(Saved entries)
*** Block opens ***
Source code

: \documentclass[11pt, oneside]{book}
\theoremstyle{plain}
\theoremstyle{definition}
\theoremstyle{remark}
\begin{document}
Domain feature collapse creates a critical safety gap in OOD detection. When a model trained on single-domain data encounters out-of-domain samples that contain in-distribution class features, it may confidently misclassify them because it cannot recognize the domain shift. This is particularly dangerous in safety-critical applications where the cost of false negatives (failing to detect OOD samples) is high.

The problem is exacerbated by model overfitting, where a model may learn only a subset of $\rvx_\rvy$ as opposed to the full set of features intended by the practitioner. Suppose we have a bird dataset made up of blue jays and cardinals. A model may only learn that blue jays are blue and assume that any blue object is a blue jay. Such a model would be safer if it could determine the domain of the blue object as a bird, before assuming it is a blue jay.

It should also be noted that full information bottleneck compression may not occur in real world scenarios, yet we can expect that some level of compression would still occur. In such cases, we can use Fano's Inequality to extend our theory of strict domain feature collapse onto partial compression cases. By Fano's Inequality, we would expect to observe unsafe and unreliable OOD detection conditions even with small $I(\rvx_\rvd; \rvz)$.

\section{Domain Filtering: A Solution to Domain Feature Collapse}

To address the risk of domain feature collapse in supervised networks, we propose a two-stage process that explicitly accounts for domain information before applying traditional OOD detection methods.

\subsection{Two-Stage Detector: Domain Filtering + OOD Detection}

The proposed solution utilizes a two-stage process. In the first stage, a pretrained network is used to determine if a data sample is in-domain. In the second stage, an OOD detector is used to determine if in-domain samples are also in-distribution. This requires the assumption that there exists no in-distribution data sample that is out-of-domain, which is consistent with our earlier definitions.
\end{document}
*** Block closes ***
Task:
The required response is a complete, exact copy of the records.

Task output:
Source code

: \documentclass[11pt, oneside]{book}
\theoremstyle{plain}
\theoremstyle{definition}
\theoremstyle{remark}
\begin{document}
Domain feature collapse creates a critical safety gap in OOD detection. When a model trained on single-domain data encounters out-of-domain samples that contain in-distribution class features, it may confidently misclassify them because it cannot recognize the domain shift. This is particularly dangerous in safety-critical applications where the cost of false negatives (failing to detect OOD samples) is high.

The problem is exacerbated by model overfitting, where a model may learn only a subset of $\rvx_\rvy$ as opposed to the full set of features intended by the practitioner. Suppose we have a bird dataset made up of blue jays and cardinals. A model may only learn that blue jays are blue and assume that any blue object is a blue jay. Such a model would be safer if it could determine the domain of the blue object as a bird, before assuming it is a blue jay.

It should also be noted that full information bottleneck compression may not occur in real world scenarios, yet we can expect that some level of compression would still occur. In such cases, we can use Fano's Inequality to extend our theory of strict domain feature collapse onto partial compression cases. By Fano's Inequality, we would expect to observe unsafe and unreliable OOD detection conditions even with small $I(\rvx_\rvd; \rvz)$.

\section{Domain Filtering: A Solution to Domain Feature Collapse}

To address the risk of domain feature collapse in supervised networks, we propose a two-stage process that explicitly accounts for domain information before applying traditional OOD detection methods.

\subsection{Two-Stage Detector: Domain Filtering + OOD Detection}

The proposed solution utilizes a two-stage process. In the first stage, a pretrained network is used to determine if a data sample is in-domain. In the second stage, an OOD detector is used to determine if in-domain samples are also in-distribution. This requires the assumption that there exists no in-distribution data sample that is out-of-domain, which is consistent with our earlier definitions.
\end{document}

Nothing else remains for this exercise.